■ What this task involves
Pull every line that holds the word "plus" from the entries.

─── Source data

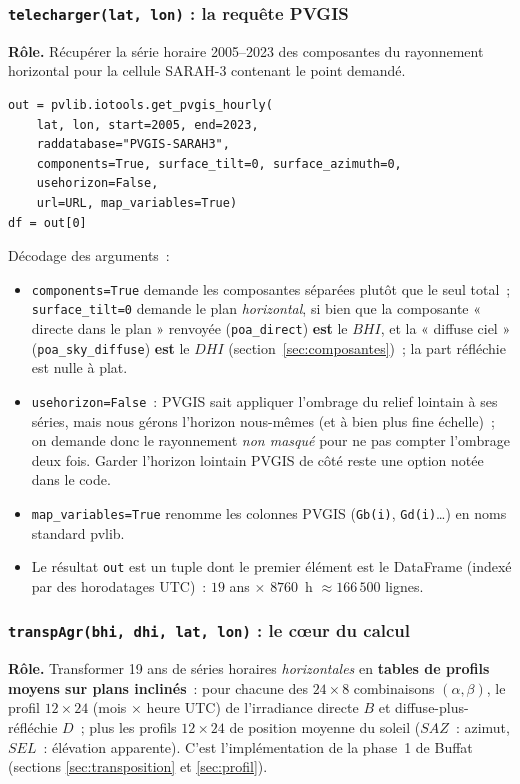 \documentclass[11pt,a4paper]{article}
\newcommand{\fichier}[1]{\texttt{#1}}
\newcommand{\fonction}[1]{\texttt{#1}}
\begin{document}
\subsubsection{\fonction{telecharger(lat, lon)} : la requête PVGIS}

\textbf{Rôle.} Récupérer la série horaire 2005--2023 des composantes du
rayonnement horizontal pour la cellule SARAH-3 contenant le point demandé.

\begin{lstlisting}
out = pvlib.iotools.get_pvgis_hourly(
    lat, lon, start=2005, end=2023,
    raddatabase="PVGIS-SARAH3",
    components=True, surface_tilt=0, surface_azimuth=0,
    usehorizon=False,
    url=URL, map_variables=True)
df = out[0]
\end{lstlisting}

Décodage des arguments~:
\begin{itemize}
  \item \fonction{components=True} demande les composantes séparées plutôt que
    le seul total~; \fonction{surface\_tilt=0} demande le plan
    \emph{horizontal}, si bien que la composante « directe dans le plan »
    renvoyée (\fonction{poa\_direct}) \textbf{est} le $BHI$, et la « diffuse
    ciel » (\fonction{poa\_sky\_diffuse}) \textbf{est} le $DHI$
    (section~\ref{sec:composantes})~; la part réfléchie est nulle à plat.
  \item \fonction{usehorizon=False}~: PVGIS sait appliquer l'ombrage du relief
    lointain à ses séries, mais nous gérons l'horizon nous-mêmes (et à bien plus
    fine échelle)~; on demande donc le rayonnement \emph{non masqué} pour ne pas
    compter l'ombrage deux fois. Garder l'horizon lointain PVGIS de côté reste
    une option notée dans le code.
  \item \fonction{map\_variables=True} renomme les colonnes PVGIS
    (\fichier{Gb(i)}, \fichier{Gd(i)}\ldots) en noms standard pvlib.
  \item Le résultat \fonction{out} est un tuple dont le premier élément est le
    DataFrame (indexé par des horodatages UTC)~: $19$ ans $\times$ $8760$~h
    $\approx 166\,500$ lignes.
\end{itemize}

\subsubsection{\fonction{transpAgr(bhi, dhi, lat, lon)} : le cœur du calcul}
\label{sec:transpAgr}

\textbf{Rôle.} Transformer 19 ans de séries horaires \emph{horizontales} en
\textbf{tables de profils moyens sur plans inclinés}~: pour chacune des
$24 \times 8$ combinaisons $(\alpha, \beta)$, le profil $12\times24$ (mois
$\times$ heure UTC) de l'irradiance directe $B$ et diffuse-plus-réfléchie $D$~;
plus les profils $12\times24$ de position moyenne du soleil ($SAZ$~: azimut,
$SEL$~: élévation apparente). C'est l'implémentation de la phase~1 de Buffat
(sections \ref{sec:transposition} et \ref{sec:profil}).
\end{document}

──────

■ Task solution
    lointain à ses séries, mais nous gérons l'horizon nous-mêmes (et à bien plus
$\times$ heure UTC) de l'irradiance directe $B$ et diffuse-plus-réfléchie $D$~;
plus les profils $12\times24$ de position moyenne du soleil ($SAZ$~: azimut,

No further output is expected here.